Posit log & log1p native implementations #244

Open
touisteur opened this issue Aug 28, 2021 · 16 comments
Open

Posit log & log1p native implementations #244

touisteur opened this issue Aug 28, 2021 · 16 comments
Assignees

Comments

@touisteur
Copy link

Hi,

I was looking for a posit implementation of the log and log1p functions, actually trying to benchmark how a posit32 (2,30?) would fare (precision and perf-wise) on a gpu or cpu (compared to a float binary32) - also trying to use (otherwise unused) int32 resources in a CUDA kernel.

Reading the code on elementary functions, they seem implemented as 'call std::log and convert to posit'? Did I miss anything?

If not present, is there a canonical posit log/log1p implementation I could start from?

Thanks in advance,
Lionel

@Ravenwater Ravenwater self-assigned this Aug 30, 2021
@Ravenwater
Copy link
Contributor

Ravenwater commented Aug 30, 2021

@touisteur indeed, the elementary functions in Universal do not yet use native implementations. However, extensive research has been done on what is required for correctly rounded math libraries. In particular, Jay Lam and Santosh Nagarakatte have worked out the Minefield method that John Gustafson proposed for posits. Here is the research page: https://people.cs.rutgers.edu/~sn349/rlibm/

Their RLibm contains a perfectly rounded elementary function library for posit<32,2>. That would be the best place to start.

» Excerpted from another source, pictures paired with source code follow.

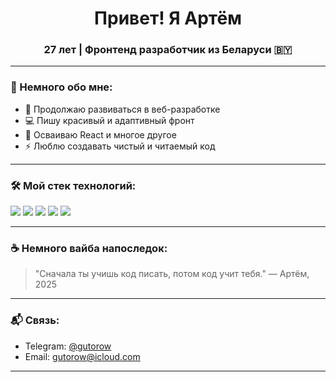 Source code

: <h1 align="center">Привет! Я Артём</h1>
<h3 align="center">27 лет | Фронтенд разработчик из Беларуси 🇧🇾</h3>

---

### 🚀 Немного обо мне:

- 🔭 Продолжаю развиваться в веб-разработке  
- 💻 Пишу красивый и адаптивный фронт  
- 🌱 Осваиваю React и многое другое  
- ⚡ Люблю создавать чистый и читаемый код

---

### 🛠️ Мой стек технологий:

<p align="left">
  <img src="https://img.shields.io/badge/-HTML5-E34F26?style=for-the-badge&logo=html5&logoColor=white" />
  <img src="https://img.shields.io/badge/-CSS3-1572B6?style=for-the-badge&logo=css3&logoColor=white" />
  <img src="https://img.shields.io/badge/-JavaScript-F7DF1E?style=for-the-badge&logo=javascript&logoColor=black" />
  <img src="https://img.shields.io/badge/-Webpack-8DD6F9?style=for-the-badge&logo=webpack&logoColor=black" />
  <img src="https://img.shields.io/badge/-Git-F05032?style=for-the-badge&logo=git&logoColor=white" />
</p>

---


### ☕ Немного вайба напоследок:

> "Сначала ты учишь код писать, потом код учит тебя." — Артём, 2025

---

### 📬 Связь:

- Telegram: [@gutorow](https://t.me/gutorow)  
- Email: gutorow@icloud.com  

---
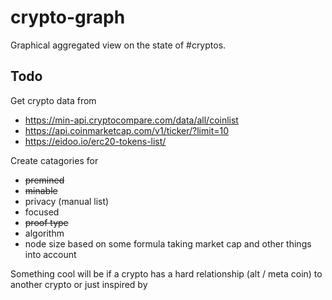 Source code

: # crypto-graph
Graphical aggregated view on the state of #cryptos.

## Todo

Get crypto data from 
* https://min-api.cryptocompare.com/data/all/coinlist
* https://api.coinmarketcap.com/v1/ticker/?limit=10
* https://eidoo.io/erc20-tokens-list/

Create catagories for
* ~~premined~~
* ~~minable~~ 
* privacy (manual list)
* focused
* ~~proof type~~
* algorithm
* node size based on some formula taking market cap and other things into account


Something cool will be if a crypto has a hard relationship (alt / meta coin) to another crypto or just inspired by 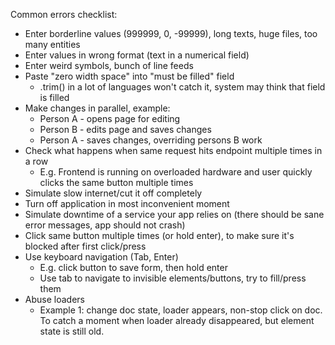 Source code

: Common errors checklist:
* Enter borderline values (999999, 0, -99999), long texts, huge files, too many entities
* Enter values in wrong format (text in a numerical field)
* Enter weird symbols, bunch of line feeds
* Paste "zero width space" into "must be filled" field
    * .trim() in a lot of languages won't catch it, system may think that field is filled
* Make changes in parallel, example:
    * Person A - opens page for editing
    * Person B - edits page and saves changes
    * Person A - saves changes, overriding persons B work
* Check what happens when same request hits endpoint multiple times in a row 
    * E.g. Frontend is running on overloaded hardware and user quickly clicks the same button multiple times
* Simulate slow internet/cut it off completely
* Turn off application in most inconvenient moment
* Simulate downtime of a service your app relies on (there should be sane error messages, app should not crash)
* Click same button multiple times (or hold enter), to make sure it's blocked after first click/press
* Use keyboard navigation (Tab, Enter)
    * E.g. click button to save form, then hold enter
    * Use tab to navigate to invisible elements/buttons, try to fill/press them
* Abuse loaders
    * Example 1: change doc state, loader appears, non-stop click on doc. To catch a moment when loader already disappeared, but element state is still old.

If you would be interested in implementing the log() and log1p() methods for posits in Universal that would be most appreciated. as we have been looking for a subject matter expert to get the math library work in Universal started. The task is non-trivial, as the Minefield method is dependent on the specific number system configuration and the sampling of the Reals it represents. Otherwise stated, to provide a correctly rounded math library for a parameterized number system that can represent thousands of number systems is an open research question. But we have PoCs for specific posit configurations, so it is not unreasonable to get started there and work our way into solving the meta problem.

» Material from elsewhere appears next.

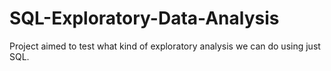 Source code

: # SQL-Exploratory-Data-Analysis
Project aimed to test what kind of exploratory analysis we can do using just SQL.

Secondly, Jay's methodology for synthesizing the coefficients for the Minefield polynomial is not feasible for posits with nbits > 32. This creates a problem for creating an Oracle number system and associated math library that could be used as a baseline. So that is an open question as well.

Love to hear your thoughts on the above.

@Ravenwater
Copy link
Contributor

Ravenwater commented Aug 31, 2021

@touisteur just released v3.34 which has a unified mathlib shim among fixpnt, cfloat, and posit.

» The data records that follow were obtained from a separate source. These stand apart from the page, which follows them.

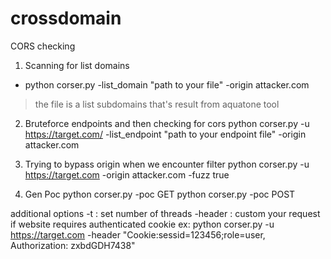 # crossdomain
CORS checking
1. Scanning for list domains
* python corser.py -list_domain "path to your file" -origin attacker.com
>the file is a list subdomains that's result from aquatone tool

2. Bruteforce endpoints and then checking for cors
python corser.py -u https://target.com/ -list_endpoint "path to your endpoint file" -origin attacker.com

3. Trying to bypass origin when we encounter filter
python corser.py -u https://target.com -origin attacker.com -fuzz true

4. Gen Poc
python corser.py -poc GET
python corser.py -poc POST

additional options
-t : set number of threads
-header : custom your request if website requires authenticated cookie
ex: python corser.py -u https://target.com -header "Cookie:sessid=123456;role=user, Authorization: zxbdGDH7438"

While adding the fixpnt shim, the pattern of a general math lib shim that uses the compiler's math library and marshalls values through IEEE-754 double is now clear. The nice side-effect of this pattern is that bring-up of a new number system, we only need to implement two attributes: operator=() to map from IEEE-754 to the encoding, and double() to synthesize the IEEE-754 value from an encoding.

Having this general shim layer will also reduce the amount of code we need to manage. So we have a cool architectural task to design the general mathlib shim to offer the fallback functionality for 'small' values that are representable by double-precision IEEE-754, and an overload to a native implementation if the function is available.

Would that be a task that interests you?

@touisteur
Copy link
Author

Hi @Ravenwater, very nice of you to answer so quickly and with such details. I'm (sadly) not a subject matter expert and feel I wouldn't do justice to the task. I'll probably revisit the subject in 2022. In the meantime, I'll take a look at rlibm & the published paper, though, for inspiration.

@Ravenwater
Copy link
Contributor

Ravenwater commented Aug 31, 2021

@touisteur thanks for the update. I'll add the mathlib shim on the todo list, and I will use your (this) issue to trigger the first step of implementing a native log() implementation.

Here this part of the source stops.